デジタルハイビジョン放送が広く受け入れられた最大の要因はそこにある、と言っても過言ではありません。決して広くない部屋でも40~50インチの大型テレビを設置できる、いわば生活環境の改革。4K、8Kが受け入れられるためにも、同じようなインパクトのある環境変化が求められると考えます。
あるいはグラビア雑誌や美術出版をしのぐような高画質の4K、8Kタブレットのようなものが普及すれば、コンテンツ流通はもちろん、多くの産業、サービスを一変させる可能性があります。
具体的なデバイスやテレビの形状については私のイメージでしかありませんが、テレビと呼ぶかどうかはともかく、とにかく今までとは違う、全く新しい映像端末が求められていると思います。NHK技研をはじめ、素材メーカーや端末メーカーにはぜひ、研究開発や実用化に頑張ってほしいと思います。
ディスプレイの革新と同様、そうしたスマートテレビサービスと4K、8K放送を融合させることは普及のための必須条件でしょう。繰り返しますが、ただ映像が美しくなりました、だけではなかなか評価していただけない時代です。

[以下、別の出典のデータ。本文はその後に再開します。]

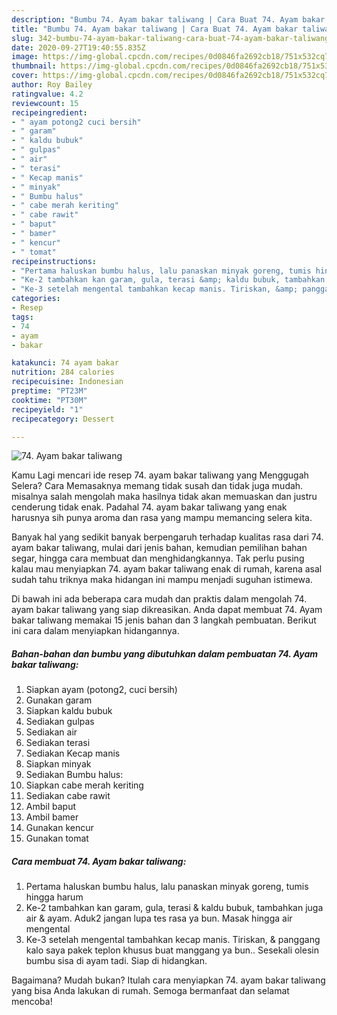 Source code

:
 ```yaml
---
description: "Bumbu 74. Ayam bakar taliwang | Cara Buat 74. Ayam bakar taliwang Yang Paling Enak"
title: "Bumbu 74. Ayam bakar taliwang | Cara Buat 74. Ayam bakar taliwang Yang Paling Enak"
slug: 342-bumbu-74-ayam-bakar-taliwang-cara-buat-74-ayam-bakar-taliwang-yang-paling-enak
date: 2020-09-27T19:40:55.835Z
image: https://img-global.cpcdn.com/recipes/0d0846fa2692cb18/751x532cq70/74-ayam-bakar-taliwang-foto-resep-utama.jpg
thumbnail: https://img-global.cpcdn.com/recipes/0d0846fa2692cb18/751x532cq70/74-ayam-bakar-taliwang-foto-resep-utama.jpg
cover: https://img-global.cpcdn.com/recipes/0d0846fa2692cb18/751x532cq70/74-ayam-bakar-taliwang-foto-resep-utama.jpg
author: Roy Bailey
ratingvalue: 4.2
reviewcount: 15
recipeingredient:
- " ayam potong2 cuci bersih"
- " garam"
- " kaldu bubuk"
- " gulpas"
- " air"
- " terasi"
- " Kecap manis"
- " minyak"
- " Bumbu halus"
- " cabe merah keriting"
- " cabe rawit"
- " baput"
- " bamer"
- " kencur"
- " tomat"
recipeinstructions:
- "Pertama haluskan bumbu halus, lalu panaskan minyak goreng, tumis hingga harum"
- "Ke-2 tambahkan kan garam, gula, terasi &amp; kaldu bubuk, tambahkan juga air &amp; ayam. Aduk2 jangan lupa tes rasa ya bun. Masak hingga air mengental"
- "Ke-3 setelah mengental tambahkan kecap manis. Tiriskan, &amp; panggang kalo saya pakek teplon khusus buat manggang ya bun.. Sesekali olesin bumbu sisa di ayam tadi. Siap di hidangkan."
categories:
- Resep
tags:
- 74
- ayam
- bakar

katakunci: 74 ayam bakar 
nutrition: 284 calories
recipecuisine: Indonesian
preptime: "PT23M"
cooktime: "PT30M"
recipeyield: "1"
recipecategory: Dessert

---
```



![74. Ayam bakar taliwang](https://img-global.cpcdn.com/recipes/0d0846fa2692cb18/751x532cq70/74-ayam-bakar-taliwang-foto-resep-utama.jpg)

Kamu Lagi mencari ide resep 74. ayam bakar taliwang yang Menggugah Selera? Cara Memasaknya memang tidak susah dan tidak juga mudah. misalnya salah mengolah maka hasilnya tidak akan memuaskan dan justru cenderung tidak enak. Padahal 74. ayam bakar taliwang yang enak harusnya sih punya aroma dan rasa yang mampu memancing selera kita.

Banyak hal yang sedikit banyak berpengaruh terhadap kualitas rasa dari 74. ayam bakar taliwang, mulai dari jenis bahan, kemudian pemilihan bahan segar, hingga cara membuat dan menghidangkannya. Tak perlu pusing kalau mau menyiapkan 74. ayam bakar taliwang enak di rumah, karena asal sudah tahu triknya maka hidangan ini mampu menjadi suguhan istimewa.




Di bawah ini ada beberapa cara mudah dan praktis dalam mengolah 74. ayam bakar taliwang yang siap dikreasikan. Anda dapat membuat 74. Ayam bakar taliwang memakai 15 jenis bahan dan 3 langkah pembuatan. Berikut ini cara dalam menyiapkan hidangannya.

<!--inarticleads1-->

##### Bahan-bahan dan bumbu yang dibutuhkan dalam pembuatan 74. Ayam bakar taliwang:

1. Siapkan  ayam (potong2, cuci bersih)
1. Gunakan  garam
1. Siapkan  kaldu bubuk
1. Sediakan  gulpas
1. Sediakan  air
1. Sediakan  terasi
1. Sediakan  Kecap manis
1. Siapkan  minyak
1. Sediakan  Bumbu halus:
1. Siapkan  cabe merah keriting
1. Sediakan  cabe rawit
1. Ambil  baput
1. Ambil  bamer
1. Gunakan  kencur
1. Gunakan  tomat




<!--inarticleads2-->

##### Cara membuat 74. Ayam bakar taliwang:

1. Pertama haluskan bumbu halus, lalu panaskan minyak goreng, tumis hingga harum
1. Ke-2 tambahkan kan garam, gula, terasi &amp; kaldu bubuk, tambahkan juga air &amp; ayam. Aduk2 jangan lupa tes rasa ya bun. Masak hingga air mengental
1. Ke-3 setelah mengental tambahkan kecap manis. Tiriskan, &amp; panggang kalo saya pakek teplon khusus buat manggang ya bun.. Sesekali olesin bumbu sisa di ayam tadi. Siap di hidangkan.




Bagaimana? Mudah bukan? Itulah cara menyiapkan 74. ayam bakar taliwang yang bisa Anda lakukan di rumah. Semoga bermanfaat dan selamat mencoba!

新しい付加価値を求める中、一斉同報に適した放送と、個別ニーズやユーザーからの発信、ユーザー同士のコミュニケーションに優れたこれまでにない4K、8Kサービスも必要になるでしょう。
放送は最先端技術を活用した文化でありサービスだと申し上げましたが、4K、8Kにしろスマートテレビにしろ、技術先行でそのサービスを実施すること自体が目的となってはいけません。あくまでそれがジャーナリズムやクリエイティブの機能やサービスとして、視聴者や国民に新しい価値を提供し、受け入れられることが大前提です。
最先端という触れ込みで登場しながら、必ずしもうまくいかなかったサービスは多くあります。逆に人々に受け入れられることができれば、誰がどんなにブレーキをかけても一気に進展していきます。インターネット、SNS、スマートフォンやタブレットなど、そうした事例もまた数多くあるのです。
NexTV-Fも含め、次世代のテレビサービスを推し進める立場としては、国のロードマップがあるからそれに沿って粛々と進めていくということではなく、視聴者や国民に喜んでもらえるサービスを構築していけるよう努力していく考えです。